[What you will do] Once the pictures are set aside, reproduce the remaining data exactly.

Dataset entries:

_ _ _ _ _

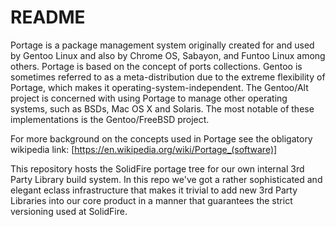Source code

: # README #

Portage is a package management system originally created for and used by Gentoo Linux and also by Chrome OS, Sabayon, and Funtoo Linux among others. Portage is based on the concept of ports collections. Gentoo is sometimes referred to as a meta-distribution due to the extreme flexibility of Portage, which makes it operating-system-independent. The Gentoo/Alt project is concerned with using Portage to manage other operating systems, such as BSDs, Mac OS X and Solaris. The most notable of these implementations is the Gentoo/FreeBSD project.

For more background on the concepts used in Portage see the obligatory wikipedia link: [https://en.wikipedia.org/wiki/Portage_(software)]

This repository hosts the SolidFire portage tree for our own internal 3rd Party Library build system. In this repo we've got a rather sophisticated and elegant eclass infrastructure that makes it trivial to add new 3rd Party Libraries into our core product in a manner that guarantees the strict versioning used at SolidFire.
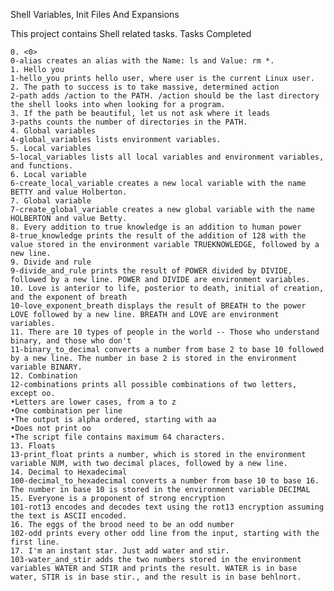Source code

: Shell Variables, Init Files And Expansions

This project contains Shell related tasks.
Tasks Completed

    0. <0>
    0-alias creates an alias with the Name: ls and Value: rm *.
    1. Hello you
    1-hello_you prints hello user, where user is the current Linux user.
    2. The path to success is to take massive, determined action
    2-path adds /action to the PATH. /action should be the last directory the shell looks into when looking for a program.
    3. If the path be beautiful, let us not ask where it leads
    3-paths counts the number of directories in the PATH.
    4. Global variables
    4-global_variables lists environment variables.
    5. Local variables
    5-local_variables lists all local variables and environment variables, and functions.
    6. Local variable
    6-create_local_variable creates a new local variable with the name BETTY and value Holberton.
    7. Global variable
    7-create_global_variable creates a new global variable with the name HOLBERTON and value Betty.
    8. Every addition to true knowledge is an addition to human power
    8-true_knowledge prints the result of the addition of 128 with the value stored in the environment variable TRUEKNOWLEDGE, followed by a new line.
    9. Divide and rule
    9-divide_and_rule prints the result of POWER divided by DIVIDE, followed by a new line. POWER and DIVIDE are environment variables.
    10. Love is anterior to life, posterior to death, initial of creation, and the exponent of breath
    10-love_exponent_breath displays the result of BREATH to the power LOVE followed by a new line. BREATH and LOVE are environment variables.
    11. There are 10 types of people in the world -- Those who understand binary, and those who don't
    11-binary_to_decimal converts a number from base 2 to base 10 followed by a new line. The number in base 2 is stored in the environment variable BINARY.
    12. Combination
    12-combinations prints all possible combinations of two letters, except oo.
    •Letters are lower cases, from a to z
    •One combination per line
    •The output is alpha ordered, starting with aa
    •Does not print oo
    •The script file contains maximum 64 characters.
    13. Floats
    13-print_float prints a number, which is stored in the environment variable NUM, with two decimal places, followed by a new line.
    14. Decimal to Hexadecimal
    100-decimal_to_hexadecimal converts a number from base 10 to base 16. The number in base 10 is stored in the environment variable DECIMAL
    15. Everyone is a proponent of strong encryption
    101-rot13 encodes and decodes text using the rot13 encryption assuming the text is ASCII encoded.
    16. The eggs of the brood need to be an odd number
    102-odd prints every other odd line from the input, starting with the first line.
    17. I'm an instant star. Just add water and stir.
    103-water_and_stir adds the two numbers stored in the environment variables WATER and STIR and prints the result. WATER is in base water, STIR is in base stir., and the result is in base behlnort.

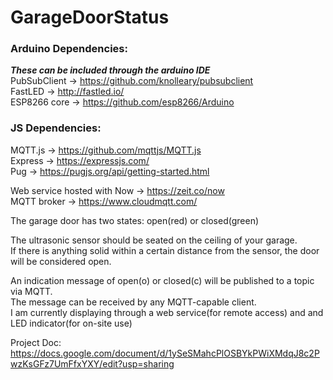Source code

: # GarageDoorStatus

### Arduino Dependencies:  
**_These can be included through the arduino IDE_**  
PubSubClient -> https://github.com/knolleary/pubsubclient  
FastLED -> http://fastled.io/  
ESP8266 core -> https://github.com/esp8266/Arduino


### JS Dependencies:  
MQTT.js -> https://github.com/mqttjs/MQTT.js  
Express -> https://expressjs.com/  
Pug -> https://pugjs.org/api/getting-started.html

Web service hosted with Now -> https://zeit.co/now  
MQTT broker -> https://www.cloudmqtt.com/

The garage door has two states: open(red) or closed(green)  

The ultrasonic sensor should be seated on the ceiling of your garage.   
If there is anything solid within a certain distance from the sensor, the door will be considered open.   

An indication message of open(o) or closed(c) will be published to a topic via MQTT.  
The message can be received by any MQTT-capable client.  
I am currently displaying through a web service(for remote access) and and LED indicator(for on-site use)

Project Doc: https://docs.google.com/document/d/1ySeSMahcPlOSBYkPWiXMdqJ8c2PwzKsGFz7UmFfxYXY/edit?usp=sharing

_ _ _ _ _

[Completed exercise]
Source code

: # README #

Portage is a package management system originally created for and used by Gentoo Linux and also by Chrome OS, Sabayon, and Funtoo Linux among others. Portage is based on the concept of ports collections. Gentoo is sometimes referred to as a meta-distribution due to the extreme flexibility of Portage, which makes it operating-system-independent. The Gentoo/Alt project is concerned with using Portage to manage other operating systems, such as BSDs, Mac OS X and Solaris. The most notable of these implementations is the Gentoo/FreeBSD project.

For more background on the concepts used in Portage see the obligatory wikipedia link: [https://en.wikipedia.org/wiki/Portage_(software)]

This repository hosts the SolidFire portage tree for our own internal 3rd Party Library build system. In this repo we've got a rather sophisticated and elegant eclass infrastructure that makes it trivial to add new 3rd Party Libraries into our core product in a manner that guarantees the strict versioning used at SolidFire.
Source code

: Shell Variables, Init Files And Expansions

This project contains Shell related tasks.
Tasks Completed

    0. <0>
    0-alias creates an alias with the Name: ls and Value: rm *.
    1. Hello you
    1-hello_you prints hello user, where user is the current Linux user.
    2. The path to success is to take massive, determined action
    2-path adds /action to the PATH. /action should be the last directory the shell looks into when looking for a program.
    3. If the path be beautiful, let us not ask where it leads
    3-paths counts the number of directories in the PATH.
    4. Global variables
    4-global_variables lists environment variables.
    5. Local variables
    5-local_variables lists all local variables and environment variables, and functions.
    6. Local variable
    6-create_local_variable creates a new local variable with the name BETTY and value Holberton.
    7. Global variable
    7-create_global_variable creates a new global variable with the name HOLBERTON and value Betty.
    8. Every addition to true knowledge is an addition to human power
    8-true_knowledge prints the result of the addition of 128 with the value stored in the environment variable TRUEKNOWLEDGE, followed by a new line.
    9. Divide and rule
    9-divide_and_rule prints the result of POWER divided by DIVIDE, followed by a new line. POWER and DIVIDE are environment variables.
    10. Love is anterior to life, posterior to death, initial of creation, and the exponent of breath
    10-love_exponent_breath displays the result of BREATH to the power LOVE followed by a new line. BREATH and LOVE are environment variables.
    11. There are 10 types of people in the world -- Those who understand binary, and those who don't
    11-binary_to_decimal converts a number from base 2 to base 10 followed by a new line. The number in base 2 is stored in the environment variable BINARY.
    12. Combination
    12-combinations prints all possible combinations of two letters, except oo.
    •Letters are lower cases, from a to z
    •One combination per line
    •The output is alpha ordered, starting with aa
    •Does not print oo
    •The script file contains maximum 64 characters.
    13. Floats
    13-print_float prints a number, which is stored in the environment variable NUM, with two decimal places, followed by a new line.
    14. Decimal to Hexadecimal
    100-decimal_to_hexadecimal converts a number from base 10 to base 16. The number in base 10 is stored in the environment variable DECIMAL
    15. Everyone is a proponent of strong encryption
    101-rot13 encodes and decodes text using the rot13 encryption assuming the text is ASCII encoded.
    16. The eggs of the brood need to be an odd number
    102-odd prints every other odd line from the input, starting with the first line.
    17. I'm an instant star. Just add water and stir.
    103-water_and_stir adds the two numbers stored in the environment variables WATER and STIR and prints the result. WATER is in base water, STIR is in base stir., and the result is in base behlnort.

Source code

: # GarageDoorStatus

### Arduino Dependencies:  
**_These can be included through the arduino IDE_**  
PubSubClient -> https://github.com/knolleary/pubsubclient  
FastLED -> http://fastled.io/  
ESP8266 core -> https://github.com/esp8266/Arduino


### JS Dependencies:  
MQTT.js -> https://github.com/mqttjs/MQTT.js  
Express -> https://expressjs.com/  
Pug -> https://pugjs.org/api/getting-started.html

Web service hosted with Now -> https://zeit.co/now  
MQTT broker -> https://www.cloudmqtt.com/

The garage door has two states: open(red) or closed(green)  

The ultrasonic sensor should be seated on the ceiling of your garage.   
If there is anything solid within a certain distance from the sensor, the door will be considered open.   

An indication message of open(o) or closed(c) will be published to a topic via MQTT.  
The message can be received by any MQTT-capable client.  
I am currently displaying through a web service(for remote access) and and LED indicator(for on-site use)

Project Doc: https://docs.google.com/document/d/1ySeSMahcPlOSBYkPWiXMdqJ8c2PwzKsGFz7UmFfxYXY/edit?usp=sharing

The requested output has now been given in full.